Search the data for the word "projects". Reproduce every line where it is found.
*** Begin section ***
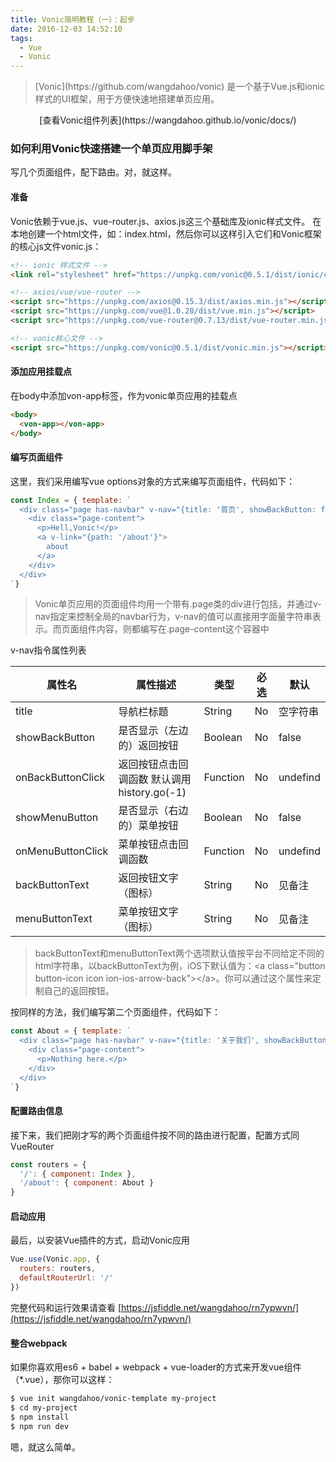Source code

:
 ```yaml
---
title: Vonic简明教程（一）：起步
date: 2016-12-03 14:52:10
tags: 
  - Vue
  - Vonic
---
```


<blockquote class="blockquote-center">
  [Vonic](https://github.com/wangdahoo/vonic) 是一个基于Vue.js和ionic样式的UI框架，用于方便快速地搭建单页应用。
</blockquote>

<p align="center">
  [查看Vonic组件列表](https://wangdahoo.github.io/vonic/docs/)
</p>

### 如何利用Vonic快速搭建一个单页应用脚手架
写几个页面组件，配下路由。对，就这样。

#### 准备
Vonic依赖于vue.js、vue-router.js、axios.js这三个基础库及ionic样式文件。
在本地创建一个html文件，如：index.html，然后你可以这样引入它们和Vonic框架的核心js文件vonic.js：
```html
<!-- ionic 样式文件 -->
<link rel="stylesheet" href="https://unpkg.com/vonic@0.5.1/dist/ionic/css/ionic.css">

<!-- axios/vue/vue-router -->
<script src="https://unpkg.com/axios@0.15.3/dist/axios.min.js"></script>
<script src="https://unpkg.com/vue@1.0.28/dist/vue.min.js"></script>
<script src="https://unpkg.com/vue-router@0.7.13/dist/vue-router.min.js"></script>

<!-- vonic核心文件 -->
<script src="https://unpkg.com/vonic@0.5.1/dist/vonic.min.js"></script>
```

#### 添加应用挂载点
在body中添加von-app标签，作为vonic单页应用的挂载点
```html
<body>
  <von-app></von-app>
</body>
```

#### 编写页面组件
这里，我们采用编写vue options对象的方式来编写页面组件，代码如下：

```js
const Index = { template: `
  <div class="page has-navbar" v-nav="{title: '首页', showBackButton: false}">
    <div class="page-content">
      <p>Hell,Vonic!</p>
      <a v-link="{path: '/about'}">
      	about
      </a>
    </div>
  </div>
`}
```
> Vonic单页应用的页面组件均用一个带有.page类的div进行包括，并通过v-nav指定来控制全局的navbar行为，v-nav的值可以直接用字面量字符串表示。而页面组件内容，则都编写在.page-content这个容器中

v-nav指令属性列表

| 属性名 | 属性描述 | 类型 | 必选 | 默认 |
|-----|-----|-----|-----|-----|
| title  | 导航栏标题 | String | No | 空字符串 |
| showBackButton  | 是否显示（左边的）返回按钮 | Boolean | No | false |
| onBackButtonClick  | 返回按钮点击回调函数 默认调用history.go(-1) | Function | No | undefind |
| showMenuButton  | 是否显示（右边的）菜单按钮 | Boolean | No | false |
| onMenuButtonClick  | 菜单按钮点击回调函数 | Function | No | undefind |
| backButtonText  | 返回按钮文字（图标） | String | No | 见备注 |
| menuButtonText  | 菜单按钮文字（图标） | String | No | 见备注 |
> backButtonText和menuButtonText两个选项默认值按平台不同给定不同的html字符串，以backButtonText为例，iOS下默认值为：&lt;a class="button button-icon icon ion-ios-arrow-back"&gt;&lt;/a&gt;。你可以通过这个属性来定制自己的返回按钮。

按同样的方法，我们编写第二个页面组件，代码如下：
```js
const About = { template: `
  <div class="page has-navbar" v-nav="{title: '关于我们', showBackButton: true}">
    <div class="page-content">
      <p>Nothing here.</p>
    </div>
  </div>
`}
```

#### 配置路由信息
接下来，我们把刚才写的两个页面组件按不同的路由进行配置，配置方式同VueRouter
```js
const routers = {
  '/': { component: Index },
  '/about': { component: About }
}
```

#### 启动应用
最后，以安装Vue插件的方式，启动Vonic应用
```js
Vue.use(Vonic.app, {
  routers: routers,
  defaultRouterUrl: '/'
})
```

完整代码和运行效果请查看 [https://jsfiddle.net/wangdahoo/rn7ypwvn/](https://jsfiddle.net/wangdahoo/rn7ypwvn/)

#### 整合webpack
如果你喜欢用es6 + babel + webpack + vue-loader的方式来开发vue组件（*.vue），那你可以这样：
```bash
$ vue init wangdahoo/vonic-template my-project
$ cd my-project
$ npm install
$ npm run dev
```
嗯，就这么简单。
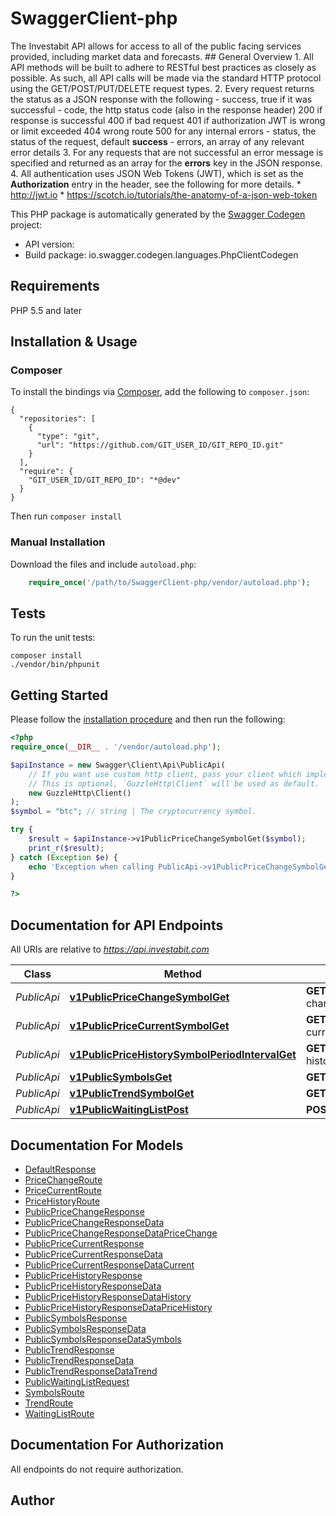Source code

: # SwaggerClient-php
The Investabit API allows for access to all of the public facing services provided, including market data and forecasts.  ## General Overview  1. All API methods will be built to adhere to RESTful best practices as closely as possible. As such, all API calls will be made via the standard HTTP protocol using the GET/POST/PUT/DELETE request types.  2. Every request returns the status as a JSON response with the following   - success, true if it was successful   - code, the http status code (also in the response header)          200 if response is successful          400 if bad request          401 if authorization JWT is wrong or limit exceeded          404 wrong route          500 for any internal errors  - status, the status of the request, default **success**  - errors, an array of any relevant error details  3. For any requests that are not successful an error message is specified and returned as an array for the **errors** key in the JSON response.  4. All authentication uses JSON Web Tokens (JWT), which is set as the **Authorization** entry in the header, see the following for more details.     * http://jwt.io     * https://scotch.io/tutorials/the-anatomy-of-a-json-web-token

This PHP package is automatically generated by the [Swagger Codegen](https://github.com/swagger-api/swagger-codegen) project:

- API version: 
- Build package: io.swagger.codegen.languages.PhpClientCodegen

## Requirements

PHP 5.5 and later

## Installation & Usage
### Composer

To install the bindings via [Composer](http://getcomposer.org/), add the following to `composer.json`:

```
{
  "repositories": [
    {
      "type": "git",
      "url": "https://github.com/GIT_USER_ID/GIT_REPO_ID.git"
    }
  ],
  "require": {
    "GIT_USER_ID/GIT_REPO_ID": "*@dev"
  }
}
```

Then run `composer install`

### Manual Installation

Download the files and include `autoload.php`:

```php
    require_once('/path/to/SwaggerClient-php/vendor/autoload.php');
```

## Tests

To run the unit tests:

```
composer install
./vendor/bin/phpunit
```

## Getting Started

Please follow the [installation procedure](#installation--usage) and then run the following:

```php
<?php
require_once(__DIR__ . '/vendor/autoload.php');

$apiInstance = new Swagger\Client\Api\PublicApi(
    // If you want use custom http client, pass your client which implements `GuzzleHttp\ClientInterface`.
    // This is optional, `GuzzleHttp\Client` will be used as default.
    new GuzzleHttp\Client()
);
$symbol = "btc"; // string | The cryptocurrency symbol.

try {
    $result = $apiInstance->v1PublicPriceChangeSymbolGet($symbol);
    print_r($result);
} catch (Exception $e) {
    echo 'Exception when calling PublicApi->v1PublicPriceChangeSymbolGet: ', $e->getMessage(), PHP_EOL;
}

?>
```

## Documentation for API Endpoints

All URIs are relative to *https://api.investabit.com*

Class | Method | HTTP request | Description
------------ | ------------- | ------------- | -------------
*PublicApi* | [**v1PublicPriceChangeSymbolGet**](docs/Api/PublicApi.md#v1publicpricechangesymbolget) | **GET** /v1/public/price-change/{symbol} | Price Change
*PublicApi* | [**v1PublicPriceCurrentSymbolGet**](docs/Api/PublicApi.md#v1publicpricecurrentsymbolget) | **GET** /v1/public/price-current/{symbol} | Price Current
*PublicApi* | [**v1PublicPriceHistorySymbolPeriodIntervalGet**](docs/Api/PublicApi.md#v1publicpricehistorysymbolperiodintervalget) | **GET** /v1/public/price-history/{symbol}/{period}/{interval} | Price History
*PublicApi* | [**v1PublicSymbolsGet**](docs/Api/PublicApi.md#v1publicsymbolsget) | **GET** /v1/public/symbols | Symbols
*PublicApi* | [**v1PublicTrendSymbolGet**](docs/Api/PublicApi.md#v1publictrendsymbolget) | **GET** /v1/public/trend/{symbol} | Trend
*PublicApi* | [**v1PublicWaitingListPost**](docs/Api/PublicApi.md#v1publicwaitinglistpost) | **POST** /v1/public/waiting-list | Waiting List


## Documentation For Models

 - [DefaultResponse](docs/Model/DefaultResponse.md)
 - [PriceChangeRoute](docs/Model/PriceChangeRoute.md)
 - [PriceCurrentRoute](docs/Model/PriceCurrentRoute.md)
 - [PriceHistoryRoute](docs/Model/PriceHistoryRoute.md)
 - [PublicPriceChangeResponse](docs/Model/PublicPriceChangeResponse.md)
 - [PublicPriceChangeResponseData](docs/Model/PublicPriceChangeResponseData.md)
 - [PublicPriceChangeResponseDataPriceChange](docs/Model/PublicPriceChangeResponseDataPriceChange.md)
 - [PublicPriceCurrentResponse](docs/Model/PublicPriceCurrentResponse.md)
 - [PublicPriceCurrentResponseData](docs/Model/PublicPriceCurrentResponseData.md)
 - [PublicPriceCurrentResponseDataCurrent](docs/Model/PublicPriceCurrentResponseDataCurrent.md)
 - [PublicPriceHistoryResponse](docs/Model/PublicPriceHistoryResponse.md)
 - [PublicPriceHistoryResponseData](docs/Model/PublicPriceHistoryResponseData.md)
 - [PublicPriceHistoryResponseDataHistory](docs/Model/PublicPriceHistoryResponseDataHistory.md)
 - [PublicPriceHistoryResponseDataPriceHistory](docs/Model/PublicPriceHistoryResponseDataPriceHistory.md)
 - [PublicSymbolsResponse](docs/Model/PublicSymbolsResponse.md)
 - [PublicSymbolsResponseData](docs/Model/PublicSymbolsResponseData.md)
 - [PublicSymbolsResponseDataSymbols](docs/Model/PublicSymbolsResponseDataSymbols.md)
 - [PublicTrendResponse](docs/Model/PublicTrendResponse.md)
 - [PublicTrendResponseData](docs/Model/PublicTrendResponseData.md)
 - [PublicTrendResponseDataTrend](docs/Model/PublicTrendResponseDataTrend.md)
 - [PublicWaitingListRequest](docs/Model/PublicWaitingListRequest.md)
 - [SymbolsRoute](docs/Model/SymbolsRoute.md)
 - [TrendRoute](docs/Model/TrendRoute.md)
 - [WaitingListRoute](docs/Model/WaitingListRoute.md)


## Documentation For Authorization

 All endpoints do not require authorization.


## Author




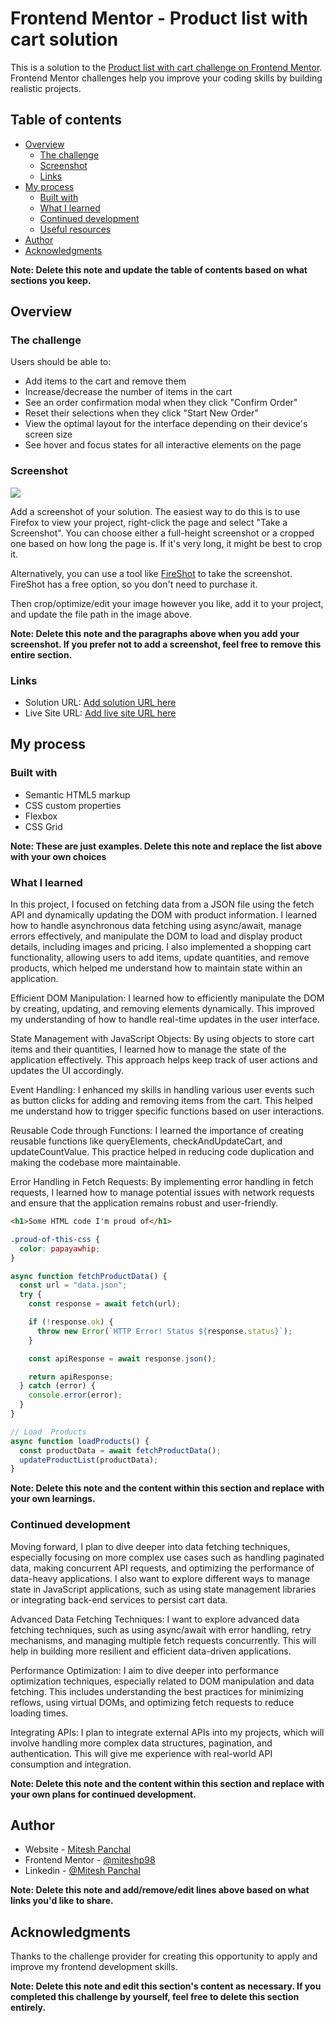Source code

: # Frontend Mentor - Product list with cart solution

This is a solution to the [Product list with cart challenge on Frontend Mentor](https://www.frontendmentor.io/challenges/product-list-with-cart-5MmqLVAp_d). Frontend Mentor challenges help you improve your coding skills by building realistic projects.

## Table of contents

- [Overview](#overview)
  - [The challenge](#the-challenge)
  - [Screenshot](#screenshot)
  - [Links](#links)
- [My process](#my-process)
  - [Built with](#built-with)
  - [What I learned](#what-i-learned)
  - [Continued development](#continued-development)
  - [Useful resources](#useful-resources)
- [Author](#author)
- [Acknowledgments](#acknowledgments)

**Note: Delete this note and update the table of contents based on what sections you keep.**

## Overview

### The challenge

Users should be able to:

- Add items to the cart and remove them
- Increase/decrease the number of items in the cart
- See an order confirmation modal when they click "Confirm Order"
- Reset their selections when they click "Start New Order"
- View the optimal layout for the interface depending on their device's screen size
- See hover and focus states for all interactive elements on the page

### Screenshot

![](./screenshot.jpg)

Add a screenshot of your solution. The easiest way to do this is to use Firefox to view your project, right-click the page and select "Take a Screenshot". You can choose either a full-height screenshot or a cropped one based on how long the page is. If it's very long, it might be best to crop it.

Alternatively, you can use a tool like [FireShot](https://getfireshot.com/) to take the screenshot. FireShot has a free option, so you don't need to purchase it.

Then crop/optimize/edit your image however you like, add it to your project, and update the file path in the image above.

**Note: Delete this note and the paragraphs above when you add your screenshot. If you prefer not to add a screenshot, feel free to remove this entire section.**

### Links

- Solution URL: [Add solution URL here](https://your-solution-url.com)
- Live Site URL: [Add live site URL here](https://your-live-site-url.com)

## My process

### Built with

- Semantic HTML5 markup
- CSS custom properties
- Flexbox
- CSS Grid

**Note: These are just examples. Delete this note and replace the list above with your own choices**

### What I learned

In this project, I focused on fetching data from a JSON file using the fetch API and dynamically updating the DOM with product information. I learned how to handle asynchronous data fetching using async/await, manage errors effectively, and manipulate the DOM to load and display product details, including images and pricing. I also implemented a shopping cart functionality, allowing users to add items, update quantities, and remove products, which helped me understand how to maintain state within an application.

Efficient DOM Manipulation: I learned how to efficiently manipulate the DOM by creating, updating, and removing elements dynamically. This improved my understanding of how to handle real-time updates in the user interface.

State Management with JavaScript Objects: By using objects to store cart items and their quantities, I learned how to manage the state of the application effectively. This approach helps keep track of user actions and updates the UI accordingly.

Event Handling: I enhanced my skills in handling various user events such as button clicks for adding and removing items from the cart. This helped me understand how to trigger specific functions based on user interactions.

Reusable Code through Functions: I learned the importance of creating reusable functions like queryElements, checkAndUpdateCart, and updateCountValue. This practice helped in reducing code duplication and making the codebase more maintainable.

Error Handling in Fetch Requests: By implementing error handling in fetch requests, I learned how to manage potential issues with network requests and ensure that the application remains robust and user-friendly.

```html
<h1>Some HTML code I'm proud of</h1>
```

```css
.proud-of-this-css {
  color: papayawhip;
}
```

```js
async function fetchProductData() {
  const url = "data.json";
  try {
    const response = await fetch(url);

    if (!response.ok) {
      throw new Error(`HTTP Error! Status ${response.status}`);
    }

    const apiResponse = await response.json();

    return apiResponse;
  } catch (error) {
    console.error(error);
  }
}

// Load  Products
async function loadProducts() {
  const productData = await fetchProductData();
  updateProductList(productData);
}
```

**Note: Delete this note and the content within this section and replace with your own learnings.**

### Continued development

Moving forward, I plan to dive deeper into data fetching techniques, especially focusing on more complex use cases such as handling paginated data, making concurrent API requests, and optimizing the performance of data-heavy applications. I also want to explore different ways to manage state in JavaScript applications, such as using state management libraries or integrating back-end services to persist cart data.

Advanced Data Fetching Techniques: I want to explore advanced data fetching techniques, such as using async/await with error handling, retry mechanisms, and managing multiple fetch requests concurrently. This will help in building more resilient and efficient data-driven applications.

Performance Optimization: I aim to dive deeper into performance optimization techniques, especially related to DOM manipulation and data fetching. This includes understanding the best practices for minimizing reflows, using virtual DOMs, and optimizing fetch requests to reduce loading times.

Integrating APIs: I plan to integrate external APIs into my projects, which will involve handling more complex data structures, pagination, and authentication. This will give me experience with real-world API consumption and integration.

**Note: Delete this note and the content within this section and replace with your own plans for continued development.**

## Author

- Website - [Mitesh Panchal](https://miteshp98.github.io/portfolio-website/)
- Frontend Mentor - [@miteshp98](https://www.frontendmentor.io/profile/miteshp98)
- Linkedin - [@Mitesh Panchal](https://www.linkedin.com/in/mitesh-panchal-356558126/)

**Note: Delete this note and add/remove/edit lines above based on what links you'd like to share.**

## Acknowledgments

Thanks to the challenge provider for creating this opportunity to apply and improve my frontend development skills.

**Note: Delete this note and edit this section's content as necessary. If you completed this challenge by yourself, feel free to delete this section entirely.**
*** End section ***
__Your solution__
This is a solution to the [Product list with cart challenge on Frontend Mentor](https://www.frontendmentor.io/challenges/product-list-with-cart-5MmqLVAp_d). Frontend Mentor challenges help you improve your coding skills by building realistic projects.
Integrating APIs: I plan to integrate external APIs into my projects, which will involve handling more complex data structures, pagination, and authentication. This will give me experience with real-world API consumption and integration.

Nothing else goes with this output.